In this context, we must recall that the earliest known name for the Christian movement was ‘ the Way ’. Several texts of Acts (100/125) testify to that. Paul persecuted those ‘of the Way’

9:25 When Paul preached Jesus Christ in the synagogue, some of those who disagreed attacked ‘the Way’

19:9 The presence of ‘the Way’ in Ephesus caused riots

19:23 When Paul defended himself before Felix, he says that he preaches ‘the Way’ [the Jewish ‘halakah’ as Jesus had understood it], even though some people considered ‘the Way’ just another sect [within Judaism] 24:14

24:22 And Luke added that Felix himself was well informed about ‘the Way’.

Inasmuch as Paul himself was a Pharisee, - as were some of the early followers of Jesus -, I think we should not rule out some genetic connection between the Jesus’ ‘Way’ and the Halakhah ‘Way’.                           
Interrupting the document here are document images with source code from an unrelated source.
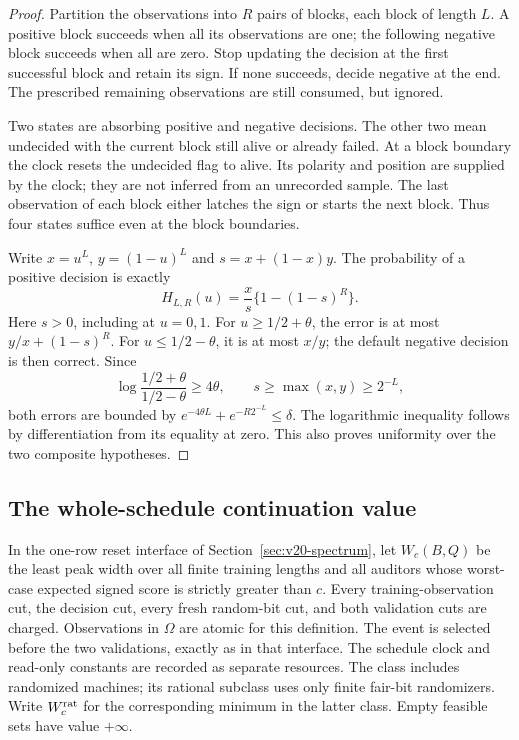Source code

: \begin{proof}
Partition the observations into $R$ pairs of blocks, each block of length
$L$. A positive block succeeds when all its observations are one; the
following negative block succeeds when all are zero. Stop updating the
decision at the first successful block and retain its sign. If none
succeeds, decide negative at the end. The prescribed remaining
observations are still consumed, but ignored.

Two states are absorbing positive and negative decisions. The other two
mean undecided with the current block still alive or already failed.
At a block boundary the clock resets the undecided flag to alive. Its
polarity and position are supplied by the clock; they are not inferred
from an unrecorded sample. The last observation of each block either
latches the sign or starts the next block. Thus four states suffice even
at the block boundaries.

Write $x=u^L$, $y=(1-u)^L$ and $s=x+(1-x)y$. The probability of a
positive decision is exactly
\begin{equation}\label{eq:v21-hazard}
 H_{L,R}(u)=\frac{x}{s}\{1-(1-s)^R\}.
\end{equation}
Here $s>0$, including at $u=0,1$. For $u\ge1/2+\theta$, the error is
at most $y/x+(1-s)^R$. For $u\le1/2-\theta$, it is at most $x/y$;
the default negative decision is then correct. Since
\[
 \log\frac{1/2+\theta}{1/2-\theta}\ge4\theta,
 \qquad s\ge\max(x,y)\ge2^{-L},
\]
both errors are bounded by
$e^{-4\theta L}+e^{-R2^{-L}}\le\delta$.
The logarithmic inequality follows by differentiation from its equality
at zero. This also proves uniformity over the two composite hypotheses.
\end{proof}

\subsection{The whole-schedule continuation value}
In the one-row reset interface of Section~\ref{sec:v20-spectrum}, let
$W_c(B,Q)$ be the least peak width over all finite training lengths and
all auditors whose worst-case expected signed score is strictly greater
than $c$. Every training-observation cut, the decision cut, every fresh
random-bit cut, and both validation cuts are charged. Observations in
$\Omega$ are atomic for this definition. The event is selected before
the two validations, exactly as in that interface. The schedule clock
and read-only constants are recorded as separate resources. The class
includes randomized machines; its rational subclass uses only finite
fair-bit randomizers. Write $W_c^{\rm rat}$ for the corresponding
minimum in the latter class. Empty feasible sets have value $+\infty$.

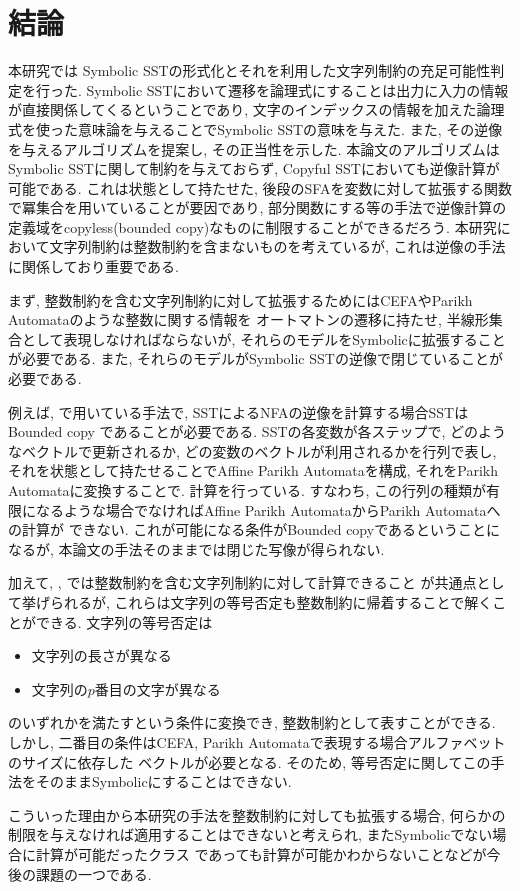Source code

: \documentclass[uplatex,dvipdfmx,a4j]{jsreport}
\begin{document}
  \chapter{結論}  \label{chap:conclusion}

  本研究では Symbolic SSTの形式化とそれを利用した文字列制約の充足可能性判定を行った.
  Symbolic SSTにおいて遷移を論理式にすることは出力に入力の情報が直接関係してくるということであり,
  文字のインデックスの情報を加えた論理式を使った意味論を与えることでSymbolic SSTの意味を与えた.
  また, その逆像を与えるアルゴリズムを提案し, その正当性を示した.
  本論文のアルゴリズムはSymbolic SSTに関して制約を与えておらず, Copyful SSTにおいても逆像計算が可能である.
  これは状態として持たせた, 後段のSFAを変数に対して拡張する関数で冪集合を用いていることが要因であり,
  部分関数にする等の手法で逆像計算の定義域をcopyless(bounded copy)なものに制限することができるだろう.
  本研究において文字列制約は整数制約を含まないものを考えているが, これは逆像の手法に関係しており重要である.

  まず, 整数制約を含む文字列制約に対して拡張するためにはCEFAやParikh Automataのような整数に関する情報を
  オートマトンの遷移に持たせ, 半線形集合として表現しなければならないが, それらのモデルをSymbolicに拡張することが必要である.
  また, それらのモデルがSymbolic SSTの逆像で閉じていることが必要である.

  例えば, \cite{kamano2021solver}で用いている手法で, SSTによるNFAの逆像を計算する場合SSTはBounded copy
  であることが必要である.
  SSTの各変数が各ステップで, どのようなベクトルで更新されるか, どの変数のベクトルが利用されるかを行列で表し,
  それを状態として持たせることでAffine Parikh Automataを構成, それをParikh Automataに変換することで.
  計算を行っている.
  すなわち, この行列の種類が有限になるような場合でなければAffine Parikh AutomataからParikh Automataへの計算が
  できない.
  これが可能になる条件がBounded copyであるということになるが, 本論文の手法そのままでは閉じた写像が得られない.

  加えて, \cite{chen2020decision}, \cite{kamano2021solver}では整数制約を含む文字列制約に対して計算できること
  が共通点として挙げられるが, これらは文字列の等号否定も整数制約に帰着することで解くことができる.
  文字列の等号否定は
  \begin{itemize}
    \item 文字列の長さが異なる
    \item 文字列の$p$番目の文字が異なる
  \end{itemize}
  のいずれかを満たすという条件に変換でき, 整数制約として表すことができる.
  しかし, 二番目の条件はCEFA, Parikh Automataで表現する場合アルファベットのサイズに依存した
  ベクトルが必要となる.
  そのため, 等号否定に関してこの手法をそのままSymbolicにすることはできない.

  こういった理由から本研究の手法を整数制約に対しても拡張する場合,
  何らかの制限を与えなければ適用することはできないと考えられ, またSymbolicでない場合に計算が可能だったクラス
  であっても計算が可能かわからないことなどが今後の課題の一つである.
\end{document}
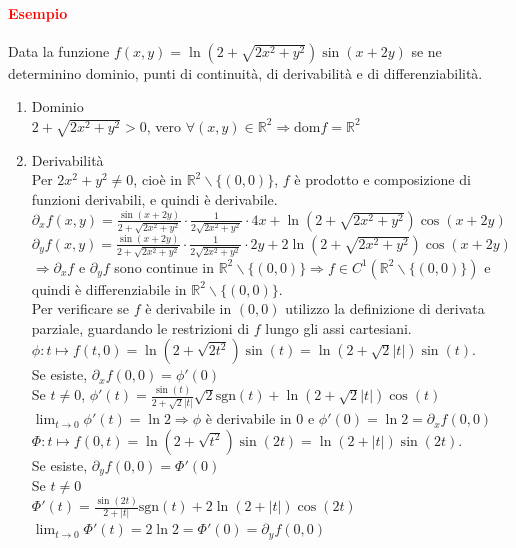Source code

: \documentclass{article}
\newcommand{\R}{\mathbb{R}}
\newcommand{\sgn}{\text{sgn}}
\newcommand{\dom}{\text{dom}}
\begin{document}
\paragraph{\textcolor{red}{Esempio}}
Data la funzione $f(x,y)=\ln(2+\sqrt{2x^2+y^2})\sin(x+2y)$ se ne determinino dominio, punti di continuità, di derivabilità e di differenziabilità.
\begin{enumerate}
    \item Dominio\\
    $2+\sqrt{2x^2+y^2}>0$, vero $\forall(x,y)\in\R^2 \Rightarrow \dom f =\R^2$
    \item Derivabilità\\
    Per $2x^2+y^2\neq 0$, cioè in $\R^2\backslash\{(0,0)\}$, $f$ è prodotto e composizione di funzioni derivabili, e quindi è derivabile.\\
    $\partial_x f(x,y)=\frac{\sin(x+2y)}{2+\sqrt{2x^2+y^2}}\cdot \frac{1}{2\sqrt{2x^2+y^2}}\cdot4x+\ln(2+\sqrt{2x^2+y^2})\cos(x+2y)$\\
    $\partial_yf(x,y)=\frac{\sin(x+2y)}{2+\sqrt{2x^2+y^2}}\cdot\frac{1}{2\sqrt{2x^2+y^2}}\cdot 2y+2\ln(2+\sqrt{2x^2+y^2})\cos(x+2y)$\\
    $\Rightarrow \partial_x f$ e $\partial_y f$ sono continue in $\R^2\backslash\{(0,0)\} \Rightarrow f \in C^1(\R^2\backslash\{(0,0)\})$ e quindi è differenziabile in $\R^2\backslash\{(0,0)\}$.\\
    Per verificare se $f$ è derivabile in $(0,0)$ utilizzo la definizione di derivata parziale, guardando le restrizioni di $f$ lungo gli assi cartesiani.\\
    $\phi: t \mapsto f(t,0)=\ln(2+\sqrt{2t^2})\sin(t)= \ln(2+\sqrt{2}|t|)\sin(t)$.\\
    Se esiste, $\partial_x f(0,0)=\phi'(0)$\\
    Se $t\neq 0$, $\phi'(t)=\frac{\sin(t)}{2+\sqrt{2}|t|}\sqrt{2}\sgn(t)+\ln(2+\sqrt{2}|t|)\cos(t)$\\
    $\lim_{t \rightarrow0} \phi'(t)=\ln 2 \Rightarrow \phi$ è derivabile in $0$ e $\phi'(0)=\ln 2=\partial_x f(0,0)$\\
    $\Phi: t \mapsto f(0,t)=\ln(2+\sqrt{t^2})\sin(2t)=\ln(2+|t|)\sin(2t)$.\\
    Se esiste, $\partial_y f(0,0)=\Phi'(0)$\\
    Se $t \neq 0$\\
    $\Phi'(t)=\frac{\sin(2t)}{2+|t|}\sgn (t)+2\ln(2+|t|)\cos(2t)$\\
    $\lim_{t\rightarrow0}\Phi'(t)=2\ln 2=\Phi'(0)=\partial_y f(0,0)$\\

\end{enumerate}
\end{document}

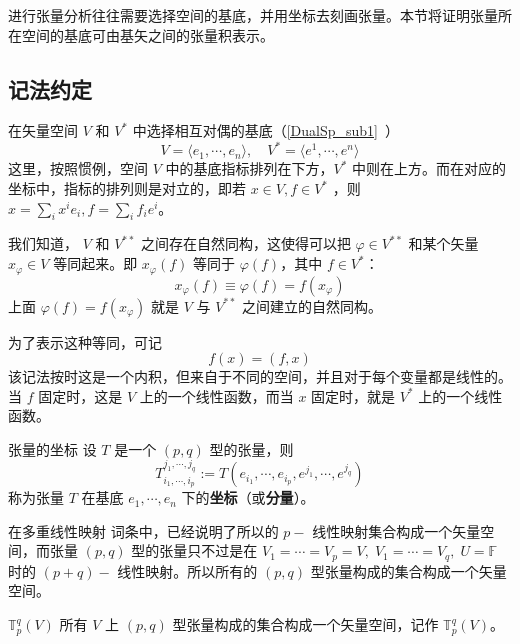 
\begin{issues}
\issueDraft
\end{issues}

进行张量分析往往需要选择空间的基底，并用坐标去刻画张量。本节将证明张量所在空间的基底可由基矢之间的张量积表示。
\subsection{记法约定}
在矢量空间 $V$ 和 $V^*$ 中选择相互对偶的基底（\autoref{DualSp_sub1}~）
\begin{equation}
V=\langle e_1,\cdots ,e_n\rangle,\quad V^*=\langle e^1,\cdots,e^n\rangle
\end{equation}
这里，按照惯例，空间 $V$ 中的基底指标排列在下方，$V^*$ 中则在上方。而在对应的坐标中，指标的排列则是对立的，即若 $x\in V,f\in V^*$ ，则 $x=\sum_{i}x^i e_i,f=\sum_{i}f_ie^i$。

我们知道， $V$ 和 $V^{**}$ 之间存在自然同构，这使得可以把 $\varphi\in V^{**}$ 和某个矢量 $x_{\varphi}\in V$ 等同起来。即 $x_{\varphi}(f)$ 等同于 $\varphi(f)$，其中 $f\in V^*$：
\begin{equation}
x_{\varphi}(f)\equiv\varphi(f)=f(x_{\varphi})
\end{equation}
上面 $\varphi(f)=f(x_{\varphi})$ 就是 $V$ 与 $V^{**}$ 之间建立的自然同构。

为了表示这种等同，可记
\begin{equation}\label{CofTen_eq4}
f(x)=(f,x)
\end{equation}
该记法按时这是一个内积，但来自于不同的空间，并且对于每个变量都是线性的。当 $f$ 固定时，这是 $V$ 上的一个线性函数，而当 $x$ 固定时，就是 $V^{*}$ 上的一个线性函数。
\begin{definition}{张量的坐标}\label{CofTen_def2}
设 $T$ 是一个 $(p,q)$ 型的张量，则
\begin{equation}
T^{j_1,\cdots,j_q}_{i_1,\cdots,i_p}:=T(e_{i_1},\cdots,e_{i_p},e^{j_1},\cdots,e^{j_q})
\end{equation}
称为张量 $T$ 在基底 ${e_1,\cdots,e_n}$ 下的\textbf{坐标}（或\textbf{分量}）。
\end{definition}

在多重线性映射 词条中，已经说明了所以的 $p-$ 线性映射集合构成一个矢量空间，而张量 $(p,q)$ 型的张量只不过是在 $V_1=\cdots=V_p=V,\;V_1=\cdots=V_q,\;U=\mathbb F$ 时的 $(p+q)-$ 线性映射。所以所有的 $(p,q)$ 型张量构成的集合构成一个矢量空间。
\begin{definition}{$\mathbb T^q_p(V)$}\label{CofTen_def1}
所有 $V$ 上 $(p,q)$ 型张量构成的集合构成一个矢量空间，记作 $\mathbb T^q_p(V)$。
\end{definition} 
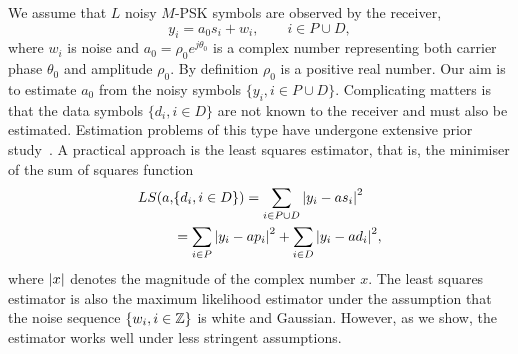 \documentclass[journal]{IEEEtran}
\begin{document}
We assume that %
$L$ noisy $M$-PSK symbols are observed by the receiver,  %
\begin{equation}\label{eq:sigmod}
y_i = a_0 s_i + w_i, \qquad i \in P \cup D,
\end{equation}
where $w_i$ is noise and $a_0 = \rho_0 e^{j\theta_0}$ is a complex number representing both carrier phase $\theta_0$ and amplitude $\rho_0$.  By definition $\rho_0$ is a positive real number.  Our aim is to estimate $a_0$ from the noisy symbols $\{ y_i, i \in P \cup D \}$.  Complicating matters is that the data symbols $\{d_i, i \in D\}$ are not known to the receiver and must also be estimated.  Estimation problems of this type have undergone extensive prior study~\cite{ViterbiViterbi_phase_est_1983,Cowley_ref_sym_carr_1998,Wilson1989,Makrakis1990,Liu1991,Mackenthun1994,Sweldens2001,McKilliamLinearTimeBlockPSK2009,Divsalar1990,580211,974597,Mengali_andre_synchro_book}.  A practical approach is the least squares estimator, that is, the minimiser of the sum of squares function
\begin{equation}\label{eq:LSdefn}
\begin{split}
LS(a, &\{d_i, i \in D\}) = \sum_{i \in P \cup D} {\left\vert  y_i - a s_i  \right\vert}^2  \\
&= \sum_{i \in P} {\left\vert  y_i - a p_i  \right\vert}^2 + \sum_{i \in D} {\left\vert  y_i - a d_i  \right\vert}^2,
\end{split}
\end{equation}
where ${\left\vert x \right\vert}$ denotes the magnitude of the complex number $x$.  The least squares estimator is also the maximum likelihood estimator under the assumption that the noise sequence $\{w_i, i \in {\mathbb Z}\}$ is white and Gaussian.  However, as we show, the estimator works well under less stringent assumptions.  %
\end{document}

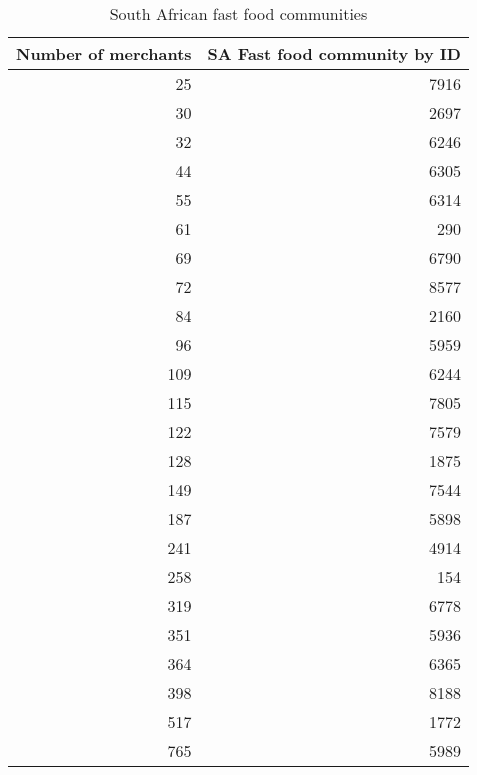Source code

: \begin{center}
    \begin{table}[]
        \centering
            \begin{tabular}{rr}
            \toprule
             Number of merchants &  SA Fast food community by ID \\
            \midrule
                      25 &                     7916 \\
                      30 &                     2697 \\
                      32 &                     6246 \\
                      44 &                     6305 \\
                      55 &                     6314 \\
                      61 &                      290 \\
                      69 &                     6790 \\
                      72 &                     8577 \\
                      84 &                     2160 \\
                      96 &                     5959 \\
                     109 &                     6244 \\
                     115 &                     7805 \\
                     122 &                     7579 \\
                     128 &                     1875 \\
                     149 &                     7544 \\
                     187 &                     5898 \\
                     241 &                     4914 \\
                     258 &                      154 \\
                     319 &                     6778 \\
                     351 &                     5936 \\
                     364 &                     6365 \\
                     398 &                     8188 \\
                     517 &                     1772 \\
                     765 &                     5989 \\
            \bottomrule
            \end{tabular}
        \caption{South African fast food communities}
        \label{tab:sa_fastfood_communites}
    \end{table}
\end{center}

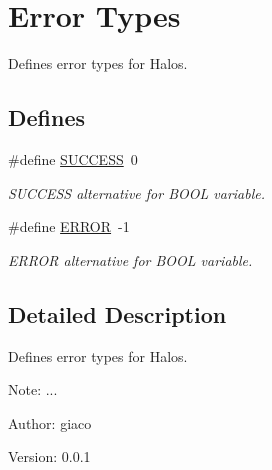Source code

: \hypertarget{group___e_r_r_o_r_t_y_p_e_s}{
\section{Error Types}
\label{group___e_r_r_o_r_t_y_p_e_s}
}
Defines error types for Halos.  


\subsection*{Defines}
\begin{CompactItemize}
\item 
\hypertarget{group___e_r_r_o_r_t_y_p_e_s_ga90cac659d18e8ef6294c7ae337f6b58}{
\#define \hyperlink{group___e_r_r_o_r_t_y_p_e_s_ga90cac659d18e8ef6294c7ae337f6b58}{SUCCESS}~0}
\label{group___e_r_r_o_r_t_y_p_e_s_ga90cac659d18e8ef6294c7ae337f6b58}

\begin{CompactList}\small\item\em SUCCESS alternative for BOOL variable. \item\end{CompactList}\item 
\hypertarget{group___e_r_r_o_r_t_y_p_e_s_g8fe83ac76edc595f6b98cd4a4127aed5}{
\#define \hyperlink{group___e_r_r_o_r_t_y_p_e_s_g8fe83ac76edc595f6b98cd4a4127aed5}{ERROR}~-1}
\label{group___e_r_r_o_r_t_y_p_e_s_g8fe83ac76edc595f6b98cd4a4127aed5}

\begin{CompactList}\small\item\em ERROR alternative for BOOL variable. \item\end{CompactList}\end{CompactItemize}


\subsection{Detailed Description}
Defines error types for Halos. 

\begin{Desc}
\item[Note:]... \end{Desc}
\begin{Desc}
\item[Author:]giaco \end{Desc}
\begin{Desc}
\item[Version:]0.0.1 \end{Desc}
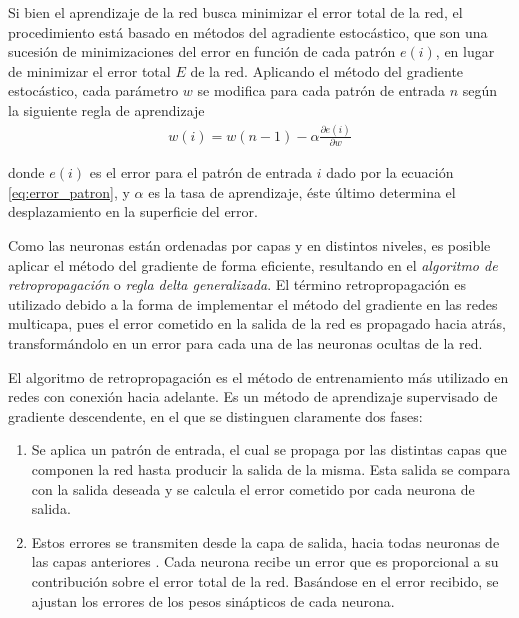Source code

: Si bien el aprendizaje de la red busca minimizar el error total de la red, el procedimiento está basado en métodos del agradiente estocástico, que son una sucesión de minimizaciones del error en función de cada patrón $e(i)$, en lugar de minimizar el error total $E$ de la red. Aplicando el método del gradiente estocástico, cada parámetro $w$ se modifica para cada patrón de entrada $n$ según la siguiente regla de aprendizaje
\begin{eqnarray}
	w(i) = w(n - 1) - \alpha\frac{\partial e(i)}{\partial w}
\end{eqnarray}

donde $e(i)$ es el error para el patrón de entrada $i$ dado por la ecuación \ref{eq:error_patron}, y $\alpha$ es la tasa de aprendizaje, éste último determina el desplazamiento en la superficie del error.

Como las neuronas están ordenadas por capas y en distintos niveles, es posible aplicar el método del gradiente de forma eficiente, resultando en el {\em algoritmo de retropropagación} \cite{Rumelhart1986} o {\em regla delta generalizada}. El término retropropagación es utilizado debido a la forma de implementar el método del gradiente en las redes multicapa, pues el error cometido en la salida de la red es propagado hacia atrás, transformándolo en un error para cada una de las neuronas ocultas de la red.






El algoritmo de retropropagación es el método de entrenamiento más utilizado en redes con conexión hacia adelante. Es un método de aprendizaje supervisado de gradiente descendente, en el que se distinguen claramente dos fases:
\begin{enumerate}
	\item Se aplica un patrón de entrada, el cual se propaga por las distintas capas que componen la red hasta producir la salida de la misma. Esta salida se compara con la salida deseada y se calcula el error cometido por cada neurona de salida.

	\item Estos errores se transmiten desde la capa de salida, hacia todas neuronas de las capas anteriores \cite{Fritsch1996}. Cada neurona recibe un error que es proporcional a su contribución sobre el error total de la red. Basándose en el error recibido, se ajustan los errores de los pesos sinápticos de cada neurona.
\end{enumerate}








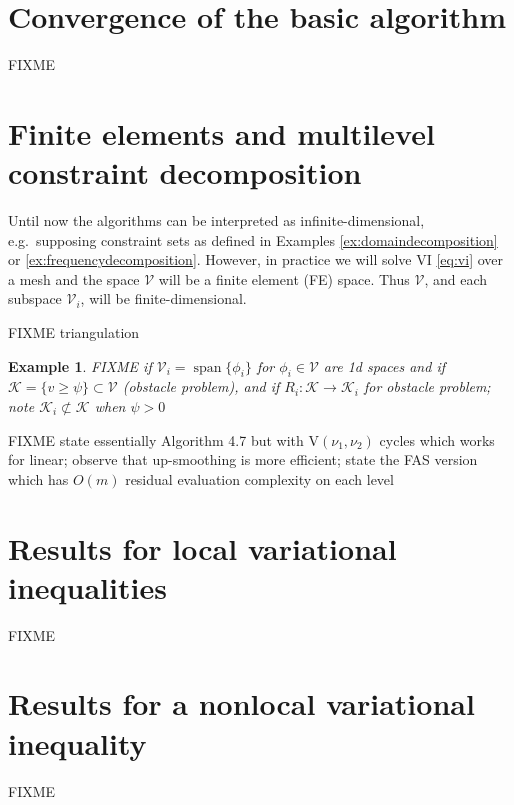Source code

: \documentclass[letterpaper,final,12pt,reqno]{amsart}
\theoremstyle{cstyle}
\theoremstyle{dstyle}
\newtheorem{example}[theorem]{Example}
\numberwithin{equation}{section}
\numberwithin{figure}{section}
\numberwithin{table}{section}
\numberwithin{theorem}{section}
\newcommand{\cK}{\mathcal{K}}
\newcommand{\cV}{\mathcal{V}}
\newcommand{\Span}{\operatorname{span}}
\begin{document}
\section{Convergence of the basic algorithm} \label{sec:convergence}

FIXME


\section{Finite elements and multilevel constraint decomposition} \label{sec:multilevel}

Until now the algorithms can be interpreted as infinite-dimensional, e.g.~supposing constraint sets as defined in Examples \ref{ex:domaindecomposition} or \ref{ex:frequencydecomposition}.  However, in practice we will solve VI \eqref{eq:vi} over a mesh and the space $\cV$ will be a finite element (FE) space.  Thus $\cV$, and each subspace $\cV_i$, will be finite-dimensional.

FIXME triangulation

\begin{example}  FIXME if $\cV_i=\Span\{\phi_i\}$ for $\phi_i\in\cV$ are 1d spaces and if $\cK = \{v \ge \psi\} \subset \cV$ (obstacle problem), and if $R_i : \cK \to \cK_i$ for obstacle problem; note $\cK_i \not\subset \cK$ when $\psi>0$
\end{example}

FIXME state essentially Algorithm 4.7 \cite{GraeserKornhuber2009} but with $\text{V}(\nu_1,\nu_2)$ cycles which works for linear; observe that up-smoothing is more efficient; state the FAS version which has $O(m)$ residual evaluation complexity on each level


\section{Results for local variational inequalities} \label{sec:resultslocal}

FIXME


\section{Results for a nonlocal variational inequality} \label{sec:resultsnonlocal}

FIXME


\small


\end{document}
ZADOK was a priest whose descendants served in the high-priesthood for most of the First and Second Temple period. Zadok supported Solomon (1 Kings 1:8,32) and anointed him king Solomon (1 Kings 1:39-45) and became his sole priest. His family controlled the Jerusalem priesthood from the time of Solomon (ca. 965BCE) until the Exile (586).

Ezekiel (40:46; 43:19: 44:15: and 48:11) specifies that in the rebuilt Temple only Zadokite priests could minister. This line continued to serve in the high-priesthood until 171 B.C. when it passed first to the Hellenizers and then to the Hasmonean house.

The sect of the Dead Sea Scrolls (Essenes), probably founded in the aftermath of the Hasmonean takeover of the high-priesthood, repeatedly emphasizes the sole legitimacy of the Zadokite priests who were the early leaders and probably the founders of the sect.